Ekspedycja na Marsa zostaje przerwana przez niesprzyjające warunki klimatyczne. Podczas wypełniania zadań grupa kosmonautów zostaje zaskoczona przez dość silną burzę, a jeden z członków załogi ginie w niej bez śladu. Reszta załogi uważa, że ich przyjaciel zginął, dlatego podejmuje decyzję o opuszczeniu Czerwonej Planety. Okazuje się jednak, że Mark, zaginiony członek grupy, wcale nie zakończył swojego żywota na Marsie. Wręcz przeciwnie – mimo rany ma się dobrze. Bohater podejmuje próbę walki z planetą – pragnie przeżyć, aż NASA wyśle kolejną misję. Czy mu się to uda?
Kolejna przejmująca historia o tym, jak człowiek nie ma szans w starciu z większą siłą, jaką jest kosmos czy niezamieszkana planeta? Po części tak jednak w wielu kwestiach „Marsjanin” różni się od swoich poprzedników, o których wspominałam wyżej. Nadal widzimy zmagania człowieka z własnym strachem, bezradnością i przeciwnościami losu. Tylko w tym obrazie, ta beznadzieja nie trwa długo. Główny bohater ma w sobie wiele odwagi i samozaparcia. Potrafi również zachować wiarą w to, że może mu się udać. Owszem, pogodził się z losem, z tym że każdy kolejny dzień może być jego ostatnim, jednak nie daje się pokonać marazmowi i walczy. Do samego końca.
Kolejną różnicę stanowi wydźwięk filmu – bardziej pozytywny i lekki niż ten zaserwowany widzowi w „Grawitacji” czy „Interstellar”. Mark cały czas znajduje powody do żartów. I o ile można nazwać to wszystko stresową reakcją na zaistniałą sytuację, nie zmienia to faktu, że odbiorca filmu czuje różnicę w tonie produkcji. Nie można jednak powiedzieć, by „Marsjanin” był komedią, która nie dostarcza widzowi chwil pełnych stresu o dalsze losy bohatera. Nie, po prostu film Scotta nie opiera się na samych momentach akcji, ale na humorze i motywie walki.

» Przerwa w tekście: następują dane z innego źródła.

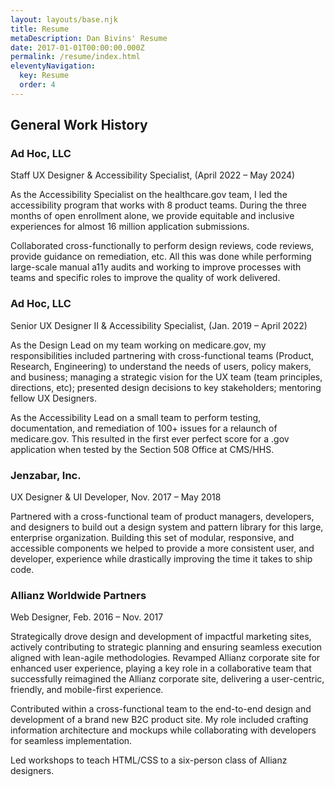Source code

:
 ```yaml
---
layout: layouts/base.njk
title: Resume
metaDescription: Dan Bivins' Resume
date: 2017-01-01T00:00:00.000Z
permalink: /resume/index.html
eleventyNavigation:
  key: Resume
  order: 4
---
```


<div class="case-study-body">

## General Work History
### Ad Hoc, LLC 
Staff UX Designer & Accessibility Specialist, (April 2022 – May 2024)

As the Accessibility Specialist on the healthcare.gov team, I led the accessibility program that works with 8 product teams. During the three months of open enrollment alone, we provide equitable and inclusive experiences for almost 16 million application submissions.

Collaborated cross-functionally to perform design reviews, code reviews, provide guidance on remediation, etc. All this was done while performing large-scale manual a11y audits and working to improve processes with teams and specific roles to improve the quality of work delivered.

### Ad Hoc, LLC 
Senior UX Designer II & Accessibility Specialist, (Jan. 2019 – April 2022)

As the Design Lead on my team working on medicare.gov, my responsibilities included partnering with cross-functional teams (Product, Research, Engineering) to understand the needs of users, policy makers, and business; managing a strategic vision for the UX team (team principles, directions, etc); presented design decisions to key stakeholders; mentoring fellow UX Designers. 

As the Accessibility Lead on a small team to perform testing, documentation, and remediation of 100+ issues for a relaunch of medicare.gov. This resulted in the first ever perfect score for a .gov application when tested by the Section 508 Office at CMS/HHS. 

### Jenzabar, Inc.
UX Designer & UI Developer, Nov. 2017 – May 2018

Partnered with a cross-functional team of product managers, developers, and designers to build out a design system and pattern library for this large, enterprise organization. Building this set of modular, responsive, and accessible components we helped to provide a more consistent user, and developer, experience while drastically improving the time it takes to ship code.

### Allianz Worldwide Partners
Web Designer, Feb. 2016 – Nov. 2017

Strategically drove design and development of impactful marketing sites, actively contributing to strategic planning and ensuring seamless execution aligned with lean-agile methodologies. Revamped Allianz corporate site for enhanced user experience, playing a key role in a collaborative team that successfully reimagined the Allianz corporate site, delivering a user-centric, friendly, and mobile-first experience. 

Contributed within a cross-functional team to the end-to-end design and development of a brand new B2C product site. My role included crafting information architecture and mockups while collaborating with developers for seamless implementation.

Led workshops to teach HTML/CSS to a six-person class of Allianz designers.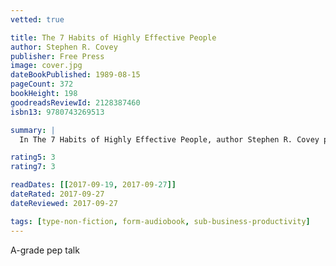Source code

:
 ```yaml
---
vetted: true

title: The 7 Habits of Highly Effective People
author: Stephen R. Covey
publisher: Free Press
image: cover.jpg
dateBookPublished: 1989-08-15
pageCount: 372
bookHeight: 198
goodreadsReviewId: 2128387460
isbn13: 9780743269513

summary: |
  In The 7 Habits of Highly Effective People, author Stephen R. Covey presents a holistic, integrated, principle-centered approach for solving personal and professional problems. With penetrating insights and pointed anecdotes, Covey reveals a step-by-step pathway for living with fairness, integrity, service, and human dignity--principles that give us the security to adapt to change and the wisdom and power to take advantage of the opportunities that change creates.

rating5: 3
rating7: 3

readDates: [[2017-09-19, 2017-09-27]]
dateRated: 2017-09-27
dateReviewed: 2017-09-27

tags: [type-non-fiction, form-audiobook, sub-business-productivity]
---
```


A-grade pep talk
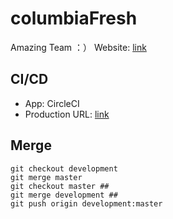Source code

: # columbiaFresh
Amazing Team ：）
Website: [link](http://columbiafresh.s3-website-us-east-1.amazonaws.com/)

## CI/CD
* App: CircleCI
* Production URL: [link](https://circleci.com/gh/Hanslen/columbiaFresh/tree/master)

## Merge
```
git checkout development
git merge master
git checkout master ##
git merge development ##
git push origin development:master
```
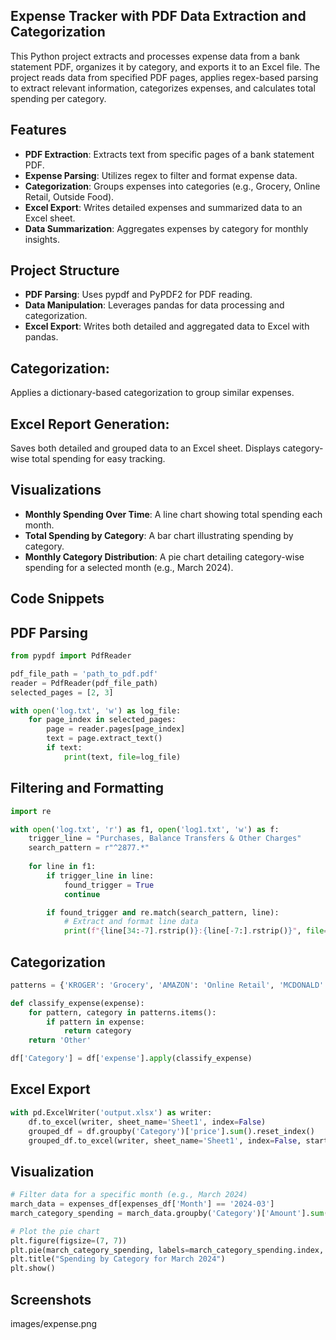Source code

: ## Expense Tracker with PDF Data Extraction and Categorization
This Python project extracts and processes expense data from a bank statement PDF, organizes it by category, and exports it to an Excel file. The project reads data from specified PDF pages, applies regex-based parsing to extract relevant information, categorizes expenses, and calculates total spending per category.

## Features
- **PDF Extraction**: Extracts text from specific pages of a bank statement PDF.
- **Expense Parsing**: Utilizes regex to filter and format expense data.
- **Categorization**: Groups expenses into categories (e.g., Grocery, Online Retail, Outside Food).
- **Excel Export**: Writes detailed expenses and summarized data to an Excel sheet.
- **Data Summarization**: Aggregates expenses by category for monthly insights.

## Project Structure
- **PDF Parsing**: Uses pypdf and PyPDF2 for PDF reading.
- **Data Manipulation**: Leverages pandas for data processing and categorization.
- **Excel Export**: Writes both detailed and aggregated data to Excel with pandas.

## Categorization:
Applies a dictionary-based categorization to group similar expenses.

## Excel Report Generation:
Saves both detailed and grouped data to an Excel sheet.
Displays category-wise total spending for easy tracking.

## Visualizations

- **Monthly Spending Over Time**: A line chart showing total spending each month.
- **Total Spending by Category**: A bar chart illustrating spending by category.
- **Monthly Category Distribution**: A pie chart detailing category-wise spending for a selected month (e.g., March 2024).

## Code Snippets
## PDF Parsing
```python
from pypdf import PdfReader

pdf_file_path = 'path_to_pdf.pdf'
reader = PdfReader(pdf_file_path)
selected_pages = [2, 3]

with open('log.txt', 'w') as log_file:
    for page_index in selected_pages:
        page = reader.pages[page_index]
        text = page.extract_text()
        if text:
            print(text, file=log_file)
```

## Filtering and Formatting
```python
import re

with open('log.txt', 'r') as f1, open('log1.txt', 'w') as f:
    trigger_line = "Purchases, Balance Transfers & Other Charges"
    search_pattern = r"^2877.*"
    
    for line in f1:
        if trigger_line in line:
            found_trigger = True
            continue

        if found_trigger and re.match(search_pattern, line):
            # Extract and format line data
            print(f"{line[34:-7].rstrip()}:{line[-7:].rstrip()}", file=f)
```

## Categorization
```python
patterns = {'KROGER': 'Grocery', 'AMAZON': 'Online Retail', 'MCDONALD': 'Outside Food', ...}

def classify_expense(expense):
    for pattern, category in patterns.items():
        if pattern in expense:
            return category
    return 'Other'

df['Category'] = df['expense'].apply(classify_expense)
```

## Excel Export
```python
with pd.ExcelWriter('output.xlsx') as writer:
    df.to_excel(writer, sheet_name='Sheet1', index=False)
    grouped_df = df.groupby('Category')['price'].sum().reset_index()
    grouped_df.to_excel(writer, sheet_name='Sheet1', index=False, startrow=len(df) + 5)
```

## Visualization
```python
# Filter data for a specific month (e.g., March 2024)
march_data = expenses_df[expenses_df['Month'] == '2024-03']
march_category_spending = march_data.groupby('Category')['Amount'].sum()

# Plot the pie chart
plt.figure(figsize=(7, 7))
plt.pie(march_category_spending, labels=march_category_spending.index, autopct='%1.1f%%', startangle=140, colors=sns.color_palette("viridis", len(march_category_spending)))
plt.title("Spending by Category for March 2024")
plt.show()
```

## Screenshots
images/expense.png
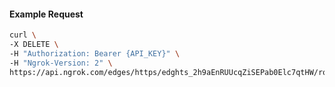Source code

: <!-- Code generated for API Clients. DO NOT EDIT. -->

#### Example Request

```bash
curl \
-X DELETE \
-H "Authorization: Bearer {API_KEY}" \
-H "Ngrok-Version: 2" \
https://api.ngrok.com/edges/https/edghts_2h9aEnRUUcqZiSEPab0Elc7qtHW/routes/edghtsrt_2h9aErKNzKvnfpM54Ui4nQmsB35/oauth
```
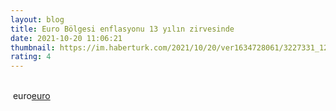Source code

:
 ```yaml
--- 
layout: blog
title: Euro Bölgesi enflasyonu 13 yılın zirvesinde
date: 2021-10-20 11:06:21
thumbnail: https://im.haberturk.com/2021/10/20/ver1634728061/3227331_1200x627.jpg
rating: 4
---
```

</br>&nbsp;euro<a href="euro">euro</a>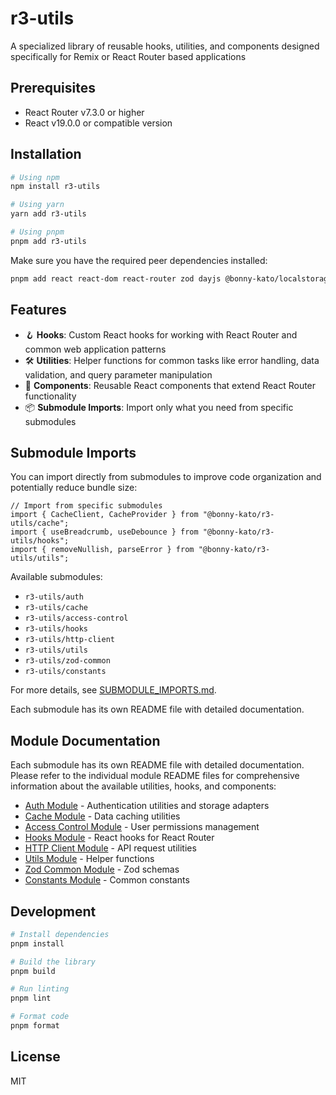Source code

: # r3-utils

A specialized library of reusable hooks, utilities, and components designed specifically for Remix or  React Router based applications

## Prerequisites

- React Router v7.3.0 or higher
- React v19.0.0 or compatible version

## Installation

```bash
# Using npm
npm install r3-utils

# Using yarn
yarn add r3-utils

# Using pnpm
pnpm add r3-utils
```

Make sure you have the required peer dependencies installed:

```bash
pnpm add react react-dom react-router zod dayjs @bonny-kato/localstorage @bonnykato/simple-db
```

## Features

- 🪝 **Hooks**: Custom React hooks for working with React Router and common web application patterns
- 🛠️ **Utilities**: Helper functions for common tasks like error handling, data validation, and query parameter manipulation
- 🧩 **Components**: Reusable React components that extend React Router functionality
- 📦 **Submodule Imports**: Import only what you need from specific submodules

## Submodule Imports

You can import directly from submodules to improve code organization and potentially reduce bundle size:

```tsx
// Import from specific submodules
import { CacheClient, CacheProvider } from "@bonny-kato/r3-utils/cache";
import { useBreadcrumb, useDebounce } from "@bonny-kato/r3-utils/hooks";
import { removeNullish, parseError } from "@bonny-kato/r3-utils/utils";
```

Available submodules:
- `r3-utils/auth`
- `r3-utils/cache`
- `r3-utils/access-control`
- `r3-utils/hooks`
- `r3-utils/http-client`
- `r3-utils/utils`
- `r3-utils/zod-common`
- `r3-utils/constants`

For more details, see [SUBMODULE_IMPORTS.md](./SUBMODULE_IMPORTS.md).

Each submodule has its own README file with detailed documentation.

## Module Documentation

Each submodule has its own README file with detailed documentation. Please refer to the individual module README files for comprehensive information about the available utilities, hooks, and components:

- [Auth Module](./src/auth/README.md) - Authentication utilities and storage adapters
- [Cache Module](./src/cache/README.md) - Data caching utilities
- [Access Control Module](./src/access-control/README.md) - User permissions management
- [Hooks Module](./src/hooks/README.md) - React hooks for React Router
- [HTTP Client Module](./src/http-client/README.md) - API request utilities
- [Utils Module](./src/utils/README.md) - Helper functions
- [Zod Common Module](./src/zod-common/README.md) - Zod schemas
- [Constants Module](./src/constants/README.md) - Common constants



## Development

```bash
# Install dependencies
pnpm install

# Build the library
pnpm build

# Run linting
pnpm lint

# Format code
pnpm format
```

## License

MIT
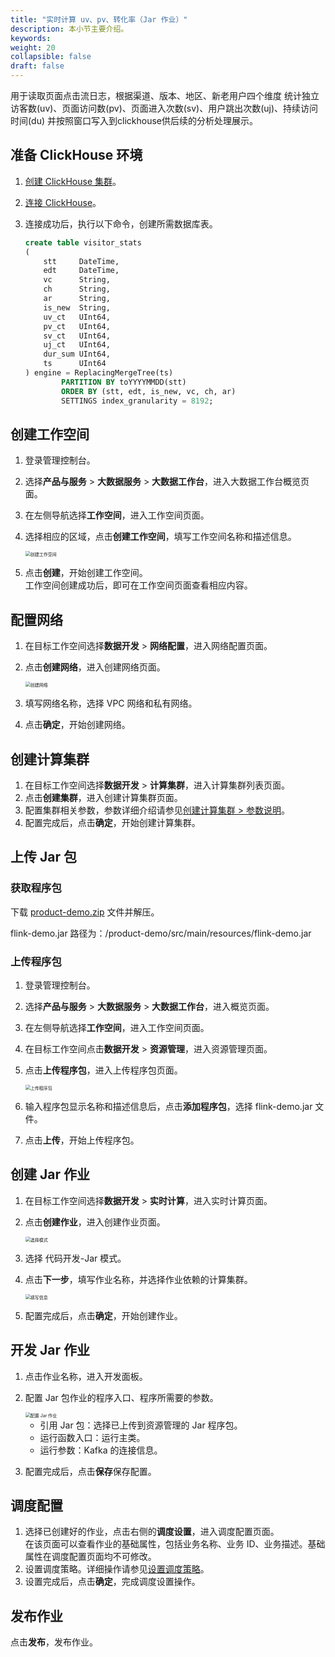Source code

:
 ```yaml
---
title: "实时计算 uv、pv、转化率（Jar 作业）"
description: 本小节主要介绍。 
keywords: 
weight: 20
collapsible: false
draft: false
---
```


用于读取页面点击流日志，根据渠道、版本、地区、新老用户四个维度 统计独立访客数(uv)、页面访问数(pv)、页面进入次数(sv)、用户跳出次数(uj)、持续访问时间(du) 并按照窗口写入到clickhouse供后续的分析处理展示。

## 准备 ClickHouse 环境

1. [创建 ClickHouse 集群](/dwh_bi/clickhouse/quickstart/create_cluster/)。
2. [连接 ClickHouse](/dwh_bi/clickhouse/quickstart/access_clickhouse/)。
2. 连接成功后，执行以下命令，创建所需数据库表。

    ```sql
    create table visitor_stats
    (
        stt     DateTime,
        edt     DateTime,
        vc      String,
        ch      String,
        ar      String,
        is_new  String,
        uv_ct   UInt64,
        pv_ct   UInt64,
        sv_ct   UInt64,
        uj_ct   UInt64,
        dur_sum UInt64,
        ts      UInt64
    ) engine = ReplacingMergeTree(ts)
            PARTITION BY toYYYYMMDD(stt)
            ORDER BY (stt, edt, is_new, vc, ch, ar)
            SETTINGS index_granularity = 8192;
    ```

## 创建工作空间

1. 登录管理控制台。
2. 选择**产品与服务** > **大数据服务** > **大数据工作台**，进入大数据工作台概览页面。
3. 在左侧导航选择**工作空间**，进入工作空间页面。
4. 选择相应的区域，点击**创建工作空间**，填写工作空间名称和描述信息。
   
   <img src="../../_images/cteate_workspace.png" alt="创建工作空间" style="zoom:50%;" />

5. 点击**创建**，开始创建工作空间。    
   工作空间创建成功后，即可在工作空间页面查看相应内容。

## 配置网络

1. 在目标工作空间选择**数据开发** > **网络配置**，进入网络配置页面。
2. 点击**创建网络**，进入创建网络页面。
   
   <img src="../../_images/create_net.png" alt="创建网络" style="zoom:50%;" />

3. 填写网络名称，选择 VPC 网络和私有网络。
4. 点击**确定**，开始创建网络。

## 创建计算集群

1. 在目标工作空间选择**数据开发** > **计算集群**，进入计算集群列表页面。
2. 点击**创建集群**，进入创建计算集群页面。
3. 配置集群相关参数，参数详细介绍请参见[创建计算集群 > 参数说明](../../manual/data_development/flink_cluster/create_cluster/)。
4. 配置完成后，点击**确定**，开始创建计算集群。

## 上传 Jar 包

### 获取程序包

下载 [product-demo.zip](https://wiki.yunify.com/download/attachments/91871362/product-demo.zip?version=1&modificationDate=1638683201473&api=v2) 文件并解压。

flink-demo.jar 路径为：/product-demo/src/main/resources/flink-demo.jar

### 上传程序包

1. 登录管理控制台。
2. 选择**产品与服务** > **大数据服务** > **大数据工作台**，进入概览页面。
3. 在左侧导航选择**工作空间**，进入工作空间页面。
4. 在目标工作空间点击**数据开发** > **资源管理**，进入资源管理页面。
5. 点击**上传程序包**，进入上传程序包页面。
   
   <img src="/bigdata/databench/_images/upload_procedure.png" alt="上传程序包" style="zoom:50%;" />

6. 输入程序包显示名称和描述信息后，点击**添加程序包**，选择 flink-demo.jar 文件。
7. 点击**上传**，开始上传程序包。

## 创建 Jar 作业

1. 在目标工作空间选择**数据开发** > **实时计算**，进入实时计算页面。
2. 点击**创建作业**，进入创建作业页面。
   
   <img src="/bigdata/databench/_images/choose_model_jar.png" alt="选择模式" style="zoom:50%;" />

3. 选择 代码开发-Jar 模式。
4. 点击**下一步**，填写作业名称，并选择作业依赖的计算集群。
   
   <img src="/bigdata/databench/_images/job_basic.png" alt="填写信息" style="zoom:50%;" />

5. 配置完成后，点击**确定**，开始创建作业。

## 开发 Jar 作业

1. 点击作业名称，进入开发面板。
2. 配置 Jar 包作业的程序入口、程序所需要的参数。
   
   <img src="/bigdata/databench/_images/job_jar_edit.png" alt="配置 Jar 作业" style="zoom:50%;" />

   - 引用 Jar 包：选择已上传到资源管理的 Jar 程序包。
   - 运行函数入口：运行主类。
   - 运行参数：Kafka 的连接信息。

3. 配置完成后，点击**保存**保存配置。

## 调度配置

1. 选择已创建好的作业，点击右侧的**调度设置**，进入调度配置页面。    
   在该页面可以查看作业的基础属性，包括业务名称、业务 ID、业务描述。基础属性在调度配置页面均不可修改。
2. 设置调度策略。详细操作请参见[设置调度策略](../../manual/data_development/job/scheduling_job)。
3. 设置完成后，点击**确定**，完成调度设置操作。

## 发布作业

点击**发布**，发布作业。





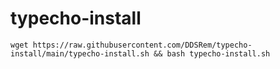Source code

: # typecho-install
```
wget https://raw.githubusercontent.com/DDSRem/typecho-install/main/typecho-install.sh && bash typecho-install.sh
```
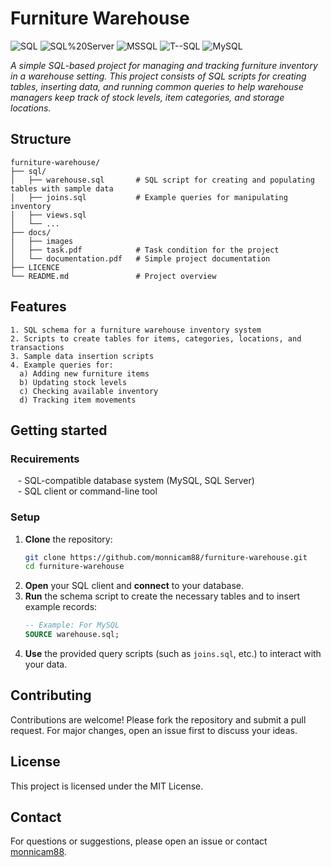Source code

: # Furniture Warehouse

![SQL](https://img.shields.io/badge/SQL-Database-lightpurple?style=flat-square) ![SQL%20Server](https://img.shields.io/badge/SQL%20Server-Microsoft-orange?style=flat-square) ![MSSQL](https://img.shields.io/badge/MSSQL-Server-CC2927?style=flat-square) ![T--SQL](https://img.shields.io/badge/Language-T--SQL-blue?style=flat-square) ![MySQL](https://img.shields.io/badge/MySQL-Database-yellow?style=flat-square)

*A simple SQL-based project for managing and tracking furniture inventory in a warehouse setting. This project consists of SQL scripts for creating tables, inserting data, and running common queries to help warehouse managers keep track of stock levels, item categories, and storage locations.*

## Structure

```
furniture-warehouse/
├── sql/
│   ├── warehouse.sql       # SQL script for creating and populating tables with sample data
│   ├── joins.sql           # Example queries for manipulating inventory
│   ├── views.sql
│   └── ...    
├── docs/                     
│   ├── images
│   ├── task.pdf            # Task condition for the project
│   └── documentation.pdf   # Simple project documentation 
├── LICENCE        
└── README.md               # Project overview
```

## Features
```
1. SQL schema for a furniture warehouse inventory system
2. Scripts to create tables for items, categories, locations, and transactions
3. Sample data insertion scripts
4. Example queries for:  
  a) Adding new furniture items  
  b) Updating stock levels  
  c) Checking available inventory  
  d) Tracking item movements
```

## Getting started
### Recuirements
&nbsp;&nbsp; - SQL-compatible database system (MySQL, SQL Server)  
&nbsp;&nbsp; - SQL client or command-line tool

### Setup
1. **Clone** the repository:
    ```bash
    git clone https://github.com/monnicam88/furniture-warehouse.git
    cd furniture-warehouse
    ```
2. **Open** your SQL client and **connect** to your database.
3. **Run** the schema script to create the necessary tables and to insert example records:
    ```sql
    -- Example: For MySQL
    SOURCE warehouse.sql;
    ```
4. **Use** the provided query scripts (such as `joins.sql`, etc.) to interact with your data.

## Contributing
Contributions are welcome! Please fork the repository and submit a pull request. For major changes, open an issue first to discuss your ideas.

## License
This project is licensed under the MIT License.

## Contact
For questions or suggestions, please open an issue or contact [monnicam88](https://github.com/monnicam88).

Sam obraz życia i przystosowywania warunków do bytności na Marsie może wzbudzać pewne wątpliwości, niemniej nie wolno zapominać o tym, że to wszystko zostało oparte na pełnej fikcji książce. Bardzo łatwo zapomnieć o tym, że niektóre rozwiązania są zbyt naciągane, a w filmie dominuje nastrój sielanki. Pojawia się kilka mrożących krew w żyłach momentów, ale można je policzyć na palcach jednej ręki.
„Marsjanin” to najlepszy film sf tego roku. Może śmiało konkurować z „Interstellarem” i „Grawitacją”. Spodoba się również osobom, dla których te dwa filmy były za mroczne i ciężkie – Scott próbuje bowiem w lżejszy sposób przedstawić walkę człowieka o przetrwanie. Niewątpliwie fani Seana Beana znajdą w tej produkcji smaczki dla siebie. Zwłaszcza jeden, którym reżyser składa hołd wszystkim geekom.